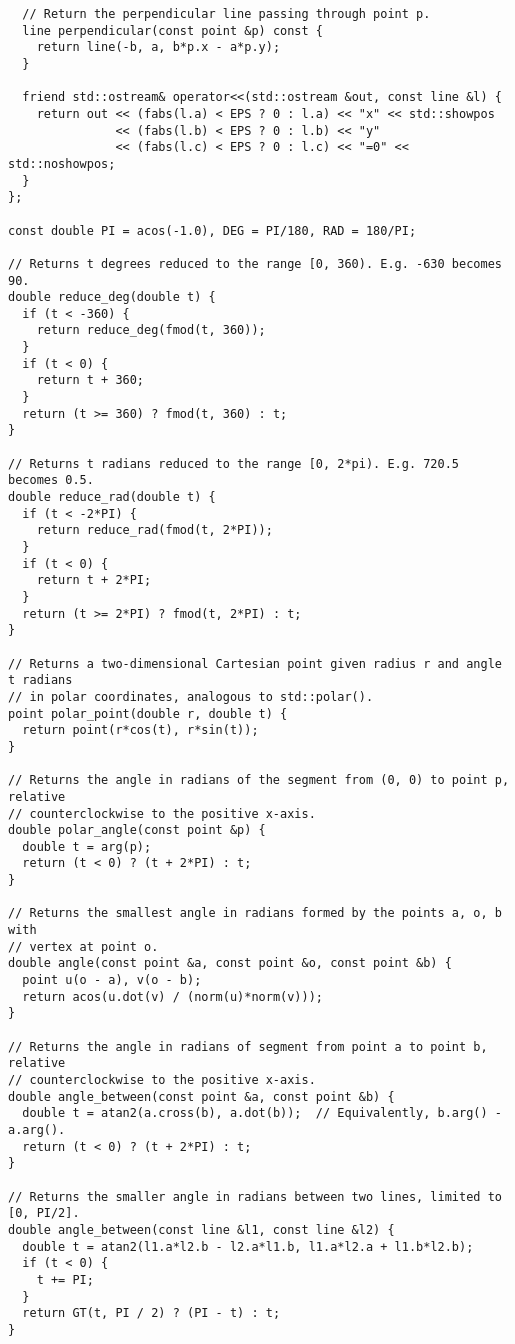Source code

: \begin{lstlisting}
  // Return the perpendicular line passing through point p.
  line perpendicular(const point &p) const {
    return line(-b, a, b*p.x - a*p.y);
  }

  friend std::ostream& operator<<(std::ostream &out, const line &l) {
    return out << (fabs(l.a) < EPS ? 0 : l.a) << "x" << std::showpos
               << (fabs(l.b) < EPS ? 0 : l.b) << "y"
               << (fabs(l.c) < EPS ? 0 : l.c) << "=0" << std::noshowpos;
  }
};

const double PI = acos(-1.0), DEG = PI/180, RAD = 180/PI;

// Returns t degrees reduced to the range [0, 360). E.g. -630 becomes 90.
double reduce_deg(double t) {
  if (t < -360) {
    return reduce_deg(fmod(t, 360));
  }
  if (t < 0) {
    return t + 360;
  }
  return (t >= 360) ? fmod(t, 360) : t;
}

// Returns t radians reduced to the range [0, 2*pi). E.g. 720.5 becomes 0.5.
double reduce_rad(double t) {
  if (t < -2*PI) {
    return reduce_rad(fmod(t, 2*PI));
  }
  if (t < 0) {
    return t + 2*PI;
  }
  return (t >= 2*PI) ? fmod(t, 2*PI) : t;
}

// Returns a two-dimensional Cartesian point given radius r and angle t radians
// in polar coordinates, analogous to std::polar().
point polar_point(double r, double t) {
  return point(r*cos(t), r*sin(t));
}

// Returns the angle in radians of the segment from (0, 0) to point p, relative
// counterclockwise to the positive x-axis.
double polar_angle(const point &p) {
  double t = arg(p);
  return (t < 0) ? (t + 2*PI) : t;
}

// Returns the smallest angle in radians formed by the points a, o, b with
// vertex at point o.
double angle(const point &a, const point &o, const point &b) {
  point u(o - a), v(o - b);
  return acos(u.dot(v) / (norm(u)*norm(v)));
}

// Returns the angle in radians of segment from point a to point b, relative
// counterclockwise to the positive x-axis.
double angle_between(const point &a, const point &b) {
  double t = atan2(a.cross(b), a.dot(b));  // Equivalently, b.arg() - a.arg().
  return (t < 0) ? (t + 2*PI) : t;
}

// Returns the smaller angle in radians between two lines, limited to [0, PI/2].
double angle_between(const line &l1, const line &l2) {
  double t = atan2(l1.a*l2.b - l2.a*l1.b, l1.a*l2.a + l1.b*l2.b);
  if (t < 0) {
    t += PI;
  }
  return GT(t, PI / 2) ? (PI - t) : t;
}


\end{lstlisting}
- - - - - - -
◆ TASK ITEM: Gather each line of the listing that holds the string "fmod".

◆ RESPONSE BOX:
    return reduce_deg(fmod(t, 360));
  return (t >= 360) ? fmod(t, 360) : t;
    return reduce_rad(fmod(t, 2*PI));
  return (t >= 2*PI) ? fmod(t, 2*PI) : t;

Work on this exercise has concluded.